Rechts Amerika ziet de kans alle takken van de macht naar zich toe te halen. De Republikeinen wonnen zeven van de laatste tien presidentsverkiezingen en sinds vorig jaar zijn ze ook heer en meester in het Congres. Alleen de juridische macht bleef – in hun ogen en tot hun grote frustratie – een bolwerk van het New Deal-liberalisme. Rechters die ‘progressieve’ beslissingen nemen in kwesties als abortus, homorechten, arbeidswetgeving en levensbeëindiging zijn de Republikeinen en vooral hun rechts-christelijke achterban al jaren een doorn in het oog. Nog niet zo lang geleden kwam het in de zaak-Schiavo tot een regelrechte botsing tussen de rechterlijke macht en het Congres, gesteund door de president. Bush kwam speciaal naar Wash- ington terug om in het holst van de nacht een wet te ondertekenen die moest verhinderen dat de comapatiënte Terri Schiavo werd losgekoppeld van de kunstmatige voeding die haar in leven hield. De Republikein Tom De Lay sprak toen dreigende taal aan het adres van de rechterlijke macht: er zou een moment komen waarop de rechters die aan elke controle ontsnappen rekenschap moeten geven.
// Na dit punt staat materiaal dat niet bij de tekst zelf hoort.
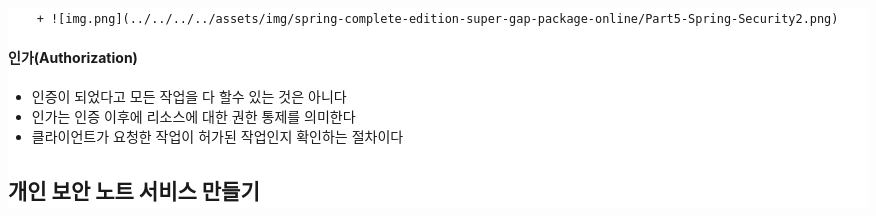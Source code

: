         + ![img.png](../../../../assets/img/spring-complete-edition-super-gap-package-online/Part5-Spring-Security2.png)

#### 인가(Authorization)

+ 인증이 되었다고 모든 작업을 다 할수 있는 것은 아니다
+ 인가는 인증 이후에 리소스에 대한 권한 통제를 의미한다
+ 클라이언트가 요청한 작업이 허가된 작업인지 확인하는 절차이다

## 개인 보안 노트 서비스 만들기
Dat moment lijkt aangebroken. De vertrekkende rechter Sandra Day O’Connor stond als ‘gematigd conservatief’ geboekstaafd. In werkelijkheid deed ze de balans in de ene of de andere richting doorslaan, in een rechtscollege dat voor de rest verdeeld was tussen vier aartsconservatieven en vier ‘liberalen’.
De Evangelicals zien hun kans schoon om de ultieme aanval in te zetten tegen de huidige abortuswetgeving. Zij verwachten dat Bush een van hen benoemt en ze richten nu al hun pijlen tegen een mogelijke kandidaat, die in hun ogen niet conservatief genoeg is: de huidige minister van Justitie en goede vriend van president Bush Alberto Gonzales. Gonzales is persoonlijk tegen abortus, maar hij heeft een paar keer gezegd dat hij de huidige abortuswetgeving wil toepassen omdat het nu eenmaal de wet van het land is. Dat maakt hem persona non grata. Rechtse voormannen als De Lay halen geregeld uit naar wat ze ‘activistische rechters’ noemen, maar zelf zullen ze niet rusten tot abortus weer bij wet verboden is.